Task — Repeat, exactly as written, the lines of the records below from the first through the line with "the worksheet grid.</span></span>", but none past it.

━━━━━ Source data

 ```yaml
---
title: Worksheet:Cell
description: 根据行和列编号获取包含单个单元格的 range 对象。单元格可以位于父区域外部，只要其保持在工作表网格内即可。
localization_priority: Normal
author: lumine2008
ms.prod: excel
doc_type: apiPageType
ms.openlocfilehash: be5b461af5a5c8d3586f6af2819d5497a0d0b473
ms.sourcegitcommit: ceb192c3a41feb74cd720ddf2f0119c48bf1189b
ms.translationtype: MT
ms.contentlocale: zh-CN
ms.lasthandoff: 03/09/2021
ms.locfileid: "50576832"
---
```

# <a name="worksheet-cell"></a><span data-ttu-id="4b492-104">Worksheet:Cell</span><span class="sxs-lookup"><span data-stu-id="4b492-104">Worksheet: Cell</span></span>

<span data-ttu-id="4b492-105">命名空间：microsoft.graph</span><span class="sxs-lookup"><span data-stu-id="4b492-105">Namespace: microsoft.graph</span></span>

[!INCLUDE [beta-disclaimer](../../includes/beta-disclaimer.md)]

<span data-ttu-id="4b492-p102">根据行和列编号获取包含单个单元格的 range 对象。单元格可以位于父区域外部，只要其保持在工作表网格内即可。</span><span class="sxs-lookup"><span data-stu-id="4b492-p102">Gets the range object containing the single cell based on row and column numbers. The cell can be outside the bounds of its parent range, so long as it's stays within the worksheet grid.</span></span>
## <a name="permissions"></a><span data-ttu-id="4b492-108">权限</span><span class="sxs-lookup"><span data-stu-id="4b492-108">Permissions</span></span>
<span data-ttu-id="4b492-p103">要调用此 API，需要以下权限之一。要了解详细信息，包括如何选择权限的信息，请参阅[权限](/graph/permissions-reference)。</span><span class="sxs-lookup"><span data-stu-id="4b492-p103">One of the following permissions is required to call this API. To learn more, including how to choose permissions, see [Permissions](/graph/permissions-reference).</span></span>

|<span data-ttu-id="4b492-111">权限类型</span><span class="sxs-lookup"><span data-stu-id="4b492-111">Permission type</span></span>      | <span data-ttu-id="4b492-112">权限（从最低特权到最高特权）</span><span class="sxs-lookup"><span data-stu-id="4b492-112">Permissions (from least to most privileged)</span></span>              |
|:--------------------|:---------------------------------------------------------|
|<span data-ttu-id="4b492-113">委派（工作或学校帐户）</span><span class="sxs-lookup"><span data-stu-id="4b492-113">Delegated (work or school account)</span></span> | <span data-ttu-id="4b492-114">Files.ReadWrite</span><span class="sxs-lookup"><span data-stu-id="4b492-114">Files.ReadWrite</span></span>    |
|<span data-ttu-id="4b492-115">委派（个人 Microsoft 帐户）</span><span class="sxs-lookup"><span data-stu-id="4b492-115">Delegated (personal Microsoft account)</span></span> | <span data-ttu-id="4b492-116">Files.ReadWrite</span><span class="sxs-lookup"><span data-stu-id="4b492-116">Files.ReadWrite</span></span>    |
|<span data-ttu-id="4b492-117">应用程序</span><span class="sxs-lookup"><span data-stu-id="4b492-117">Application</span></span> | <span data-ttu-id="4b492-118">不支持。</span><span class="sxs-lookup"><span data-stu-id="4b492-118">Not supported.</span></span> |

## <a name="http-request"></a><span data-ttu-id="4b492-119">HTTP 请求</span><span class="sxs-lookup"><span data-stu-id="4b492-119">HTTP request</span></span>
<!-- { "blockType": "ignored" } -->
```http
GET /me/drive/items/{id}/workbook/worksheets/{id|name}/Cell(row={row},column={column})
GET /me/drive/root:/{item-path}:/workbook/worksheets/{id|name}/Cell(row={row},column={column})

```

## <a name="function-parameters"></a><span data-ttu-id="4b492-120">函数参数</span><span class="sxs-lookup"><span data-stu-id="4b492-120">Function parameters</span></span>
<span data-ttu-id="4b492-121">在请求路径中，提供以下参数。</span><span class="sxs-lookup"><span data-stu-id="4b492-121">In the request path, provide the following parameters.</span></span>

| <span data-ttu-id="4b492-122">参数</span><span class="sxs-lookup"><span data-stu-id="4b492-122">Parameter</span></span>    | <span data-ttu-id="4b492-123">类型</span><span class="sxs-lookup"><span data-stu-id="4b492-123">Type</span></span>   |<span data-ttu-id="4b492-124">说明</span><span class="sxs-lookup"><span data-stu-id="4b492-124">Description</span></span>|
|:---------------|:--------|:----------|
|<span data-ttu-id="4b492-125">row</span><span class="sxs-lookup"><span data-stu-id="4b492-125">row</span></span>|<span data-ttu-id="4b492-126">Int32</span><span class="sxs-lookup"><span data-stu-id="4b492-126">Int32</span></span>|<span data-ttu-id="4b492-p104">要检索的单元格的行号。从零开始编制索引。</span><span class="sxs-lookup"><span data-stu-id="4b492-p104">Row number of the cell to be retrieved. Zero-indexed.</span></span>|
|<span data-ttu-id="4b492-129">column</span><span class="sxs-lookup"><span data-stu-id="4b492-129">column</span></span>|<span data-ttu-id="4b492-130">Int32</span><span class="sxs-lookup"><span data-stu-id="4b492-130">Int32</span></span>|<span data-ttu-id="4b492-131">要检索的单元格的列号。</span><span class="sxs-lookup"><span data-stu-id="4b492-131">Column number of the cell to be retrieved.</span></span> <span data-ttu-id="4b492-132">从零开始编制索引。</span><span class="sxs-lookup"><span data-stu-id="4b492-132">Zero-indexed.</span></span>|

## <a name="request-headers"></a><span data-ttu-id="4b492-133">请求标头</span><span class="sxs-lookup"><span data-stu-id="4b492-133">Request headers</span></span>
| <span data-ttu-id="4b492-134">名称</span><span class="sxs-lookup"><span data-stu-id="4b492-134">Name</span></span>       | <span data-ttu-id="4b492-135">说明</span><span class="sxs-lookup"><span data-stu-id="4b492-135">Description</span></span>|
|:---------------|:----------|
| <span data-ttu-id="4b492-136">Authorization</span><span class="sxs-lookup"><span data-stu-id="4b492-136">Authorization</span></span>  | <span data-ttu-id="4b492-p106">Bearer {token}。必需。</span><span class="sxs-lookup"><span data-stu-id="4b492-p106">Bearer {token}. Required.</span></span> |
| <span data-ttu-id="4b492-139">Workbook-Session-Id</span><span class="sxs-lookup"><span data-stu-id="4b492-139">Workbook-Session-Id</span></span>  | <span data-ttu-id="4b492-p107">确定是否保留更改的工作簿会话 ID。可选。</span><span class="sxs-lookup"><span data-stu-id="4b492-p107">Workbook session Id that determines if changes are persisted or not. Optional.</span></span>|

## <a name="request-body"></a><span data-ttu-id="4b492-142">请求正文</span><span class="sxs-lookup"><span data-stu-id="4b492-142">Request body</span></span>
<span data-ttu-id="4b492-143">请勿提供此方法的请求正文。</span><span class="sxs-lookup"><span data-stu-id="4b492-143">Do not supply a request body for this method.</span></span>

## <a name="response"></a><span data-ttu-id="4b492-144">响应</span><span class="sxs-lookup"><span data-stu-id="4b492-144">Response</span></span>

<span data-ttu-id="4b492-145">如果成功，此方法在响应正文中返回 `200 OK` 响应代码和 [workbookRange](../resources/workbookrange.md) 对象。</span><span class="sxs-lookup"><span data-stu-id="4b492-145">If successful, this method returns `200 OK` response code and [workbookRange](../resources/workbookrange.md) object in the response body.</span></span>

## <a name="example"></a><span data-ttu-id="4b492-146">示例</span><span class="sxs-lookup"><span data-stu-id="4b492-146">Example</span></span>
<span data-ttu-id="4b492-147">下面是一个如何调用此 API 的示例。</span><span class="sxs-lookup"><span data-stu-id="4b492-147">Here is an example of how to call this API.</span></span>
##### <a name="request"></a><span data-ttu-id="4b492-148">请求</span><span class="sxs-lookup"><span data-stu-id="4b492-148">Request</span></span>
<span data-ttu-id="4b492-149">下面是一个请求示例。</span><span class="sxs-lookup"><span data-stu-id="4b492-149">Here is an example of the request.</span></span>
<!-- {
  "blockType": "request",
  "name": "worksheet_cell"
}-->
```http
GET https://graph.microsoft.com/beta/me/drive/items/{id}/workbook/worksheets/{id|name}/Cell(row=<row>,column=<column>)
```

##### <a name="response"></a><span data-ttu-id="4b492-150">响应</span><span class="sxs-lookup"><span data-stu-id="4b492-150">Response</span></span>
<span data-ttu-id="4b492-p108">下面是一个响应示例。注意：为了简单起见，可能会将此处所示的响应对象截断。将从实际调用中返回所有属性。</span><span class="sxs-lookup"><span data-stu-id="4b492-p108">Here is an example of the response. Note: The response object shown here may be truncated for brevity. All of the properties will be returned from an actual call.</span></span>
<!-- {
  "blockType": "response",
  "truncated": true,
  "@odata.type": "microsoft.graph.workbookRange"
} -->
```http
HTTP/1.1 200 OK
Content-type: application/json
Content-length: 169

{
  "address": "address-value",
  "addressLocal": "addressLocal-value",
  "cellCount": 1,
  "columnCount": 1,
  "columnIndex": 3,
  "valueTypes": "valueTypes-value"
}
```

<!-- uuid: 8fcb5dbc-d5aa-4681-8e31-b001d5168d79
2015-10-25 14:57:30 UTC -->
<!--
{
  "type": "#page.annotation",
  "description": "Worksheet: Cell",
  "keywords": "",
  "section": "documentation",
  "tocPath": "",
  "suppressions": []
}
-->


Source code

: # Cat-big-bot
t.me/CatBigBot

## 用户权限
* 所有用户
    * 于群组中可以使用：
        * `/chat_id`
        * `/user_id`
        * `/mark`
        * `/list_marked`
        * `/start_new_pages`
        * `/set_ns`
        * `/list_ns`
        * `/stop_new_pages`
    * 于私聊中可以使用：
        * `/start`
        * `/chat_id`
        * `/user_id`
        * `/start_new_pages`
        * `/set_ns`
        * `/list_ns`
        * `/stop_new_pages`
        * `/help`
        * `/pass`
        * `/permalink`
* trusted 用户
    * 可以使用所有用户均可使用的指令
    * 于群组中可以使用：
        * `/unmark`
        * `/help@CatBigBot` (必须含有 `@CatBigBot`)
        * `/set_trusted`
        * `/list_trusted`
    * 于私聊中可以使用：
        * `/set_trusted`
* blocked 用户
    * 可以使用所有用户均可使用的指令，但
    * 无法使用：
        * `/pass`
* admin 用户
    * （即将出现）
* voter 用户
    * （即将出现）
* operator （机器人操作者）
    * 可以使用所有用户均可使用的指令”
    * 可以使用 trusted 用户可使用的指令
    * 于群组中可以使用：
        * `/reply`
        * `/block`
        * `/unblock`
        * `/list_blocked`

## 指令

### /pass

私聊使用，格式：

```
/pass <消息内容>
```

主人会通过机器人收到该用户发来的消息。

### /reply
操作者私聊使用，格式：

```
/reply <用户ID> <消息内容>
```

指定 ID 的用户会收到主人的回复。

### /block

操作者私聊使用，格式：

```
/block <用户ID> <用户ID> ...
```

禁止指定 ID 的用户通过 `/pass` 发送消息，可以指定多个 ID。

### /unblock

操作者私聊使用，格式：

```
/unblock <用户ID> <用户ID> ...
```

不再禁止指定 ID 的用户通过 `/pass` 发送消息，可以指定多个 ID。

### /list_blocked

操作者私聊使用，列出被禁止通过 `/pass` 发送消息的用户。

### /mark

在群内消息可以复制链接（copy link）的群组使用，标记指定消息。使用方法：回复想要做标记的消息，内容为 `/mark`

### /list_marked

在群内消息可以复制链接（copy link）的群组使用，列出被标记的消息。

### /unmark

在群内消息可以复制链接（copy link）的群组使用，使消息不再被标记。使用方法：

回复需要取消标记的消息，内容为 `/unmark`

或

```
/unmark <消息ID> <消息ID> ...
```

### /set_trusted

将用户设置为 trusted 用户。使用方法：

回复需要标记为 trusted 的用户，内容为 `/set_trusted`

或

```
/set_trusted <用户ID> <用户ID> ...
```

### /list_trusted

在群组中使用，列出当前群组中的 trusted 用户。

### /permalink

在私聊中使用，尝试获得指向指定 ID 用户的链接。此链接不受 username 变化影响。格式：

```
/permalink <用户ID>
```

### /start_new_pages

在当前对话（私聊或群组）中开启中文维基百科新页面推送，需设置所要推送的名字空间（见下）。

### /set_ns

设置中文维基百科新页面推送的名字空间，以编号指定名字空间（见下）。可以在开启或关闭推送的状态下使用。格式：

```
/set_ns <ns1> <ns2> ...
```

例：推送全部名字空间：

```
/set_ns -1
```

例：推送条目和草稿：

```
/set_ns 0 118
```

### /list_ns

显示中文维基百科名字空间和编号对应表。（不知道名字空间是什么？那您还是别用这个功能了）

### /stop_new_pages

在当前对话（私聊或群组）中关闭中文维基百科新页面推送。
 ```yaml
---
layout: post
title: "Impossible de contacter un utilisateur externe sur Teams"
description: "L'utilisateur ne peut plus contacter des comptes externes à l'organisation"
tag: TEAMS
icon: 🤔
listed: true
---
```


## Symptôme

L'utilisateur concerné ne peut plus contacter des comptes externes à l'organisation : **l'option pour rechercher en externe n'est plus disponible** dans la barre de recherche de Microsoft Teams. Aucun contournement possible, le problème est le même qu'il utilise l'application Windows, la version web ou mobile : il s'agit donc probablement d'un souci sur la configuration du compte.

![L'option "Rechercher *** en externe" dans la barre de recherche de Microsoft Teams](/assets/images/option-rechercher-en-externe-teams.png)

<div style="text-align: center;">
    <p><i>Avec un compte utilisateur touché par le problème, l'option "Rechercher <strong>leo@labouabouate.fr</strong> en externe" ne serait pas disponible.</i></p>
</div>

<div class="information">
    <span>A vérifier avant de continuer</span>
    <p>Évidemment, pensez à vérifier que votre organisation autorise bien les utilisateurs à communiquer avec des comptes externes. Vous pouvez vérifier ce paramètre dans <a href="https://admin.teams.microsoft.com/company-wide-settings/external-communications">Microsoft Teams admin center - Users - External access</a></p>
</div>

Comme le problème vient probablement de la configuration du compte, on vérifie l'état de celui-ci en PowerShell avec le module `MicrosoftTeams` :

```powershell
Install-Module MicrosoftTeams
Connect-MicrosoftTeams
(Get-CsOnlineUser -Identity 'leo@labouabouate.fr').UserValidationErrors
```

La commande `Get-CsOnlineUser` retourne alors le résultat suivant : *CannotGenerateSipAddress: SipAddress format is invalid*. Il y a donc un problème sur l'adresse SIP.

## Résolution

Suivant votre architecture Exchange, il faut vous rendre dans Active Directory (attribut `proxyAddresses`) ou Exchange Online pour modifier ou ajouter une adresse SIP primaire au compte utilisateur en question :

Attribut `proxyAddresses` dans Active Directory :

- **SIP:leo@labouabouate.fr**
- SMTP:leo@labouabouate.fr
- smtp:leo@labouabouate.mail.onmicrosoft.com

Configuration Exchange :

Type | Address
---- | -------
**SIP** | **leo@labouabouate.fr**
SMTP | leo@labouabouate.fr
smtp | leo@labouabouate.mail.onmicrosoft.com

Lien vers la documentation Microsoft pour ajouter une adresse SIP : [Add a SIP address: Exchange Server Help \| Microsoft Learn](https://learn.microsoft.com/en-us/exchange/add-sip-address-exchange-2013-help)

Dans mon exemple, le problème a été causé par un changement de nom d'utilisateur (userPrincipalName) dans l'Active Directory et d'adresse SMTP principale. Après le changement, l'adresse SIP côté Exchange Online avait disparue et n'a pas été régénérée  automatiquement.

━━━━━━━━━━

Answer box —
 ```yaml
---
title: Worksheet:Cell
description: 根据行和列编号获取包含单个单元格的 range 对象。单元格可以位于父区域外部，只要其保持在工作表网格内即可。
localization_priority: Normal
author: lumine2008
ms.prod: excel
doc_type: apiPageType
ms.openlocfilehash: be5b461af5a5c8d3586f6af2819d5497a0d0b473
ms.sourcegitcommit: ceb192c3a41feb74cd720ddf2f0119c48bf1189b
ms.translationtype: MT
ms.contentlocale: zh-CN
ms.lasthandoff: 03/09/2021
ms.locfileid: "50576832"
---
```

# <a name="worksheet-cell"></a><span data-ttu-id="4b492-104">Worksheet:Cell</span><span class="sxs-lookup"><span data-stu-id="4b492-104">Worksheet: Cell</span></span>

<span data-ttu-id="4b492-105">命名空间：microsoft.graph</span><span class="sxs-lookup"><span data-stu-id="4b492-105">Namespace: microsoft.graph</span></span>

[!INCLUDE [beta-disclaimer](../../includes/beta-disclaimer.md)]

<span data-ttu-id="4b492-p102">根据行和列编号获取包含单个单元格的 range 对象。单元格可以位于父区域外部，只要其保持在工作表网格内即可。</span><span class="sxs-lookup"><span data-stu-id="4b492-p102">Gets the range object containing the single cell based on row and column numbers. The cell can be outside the bounds of its parent range, so long as it's stays within the worksheet grid.</span></span>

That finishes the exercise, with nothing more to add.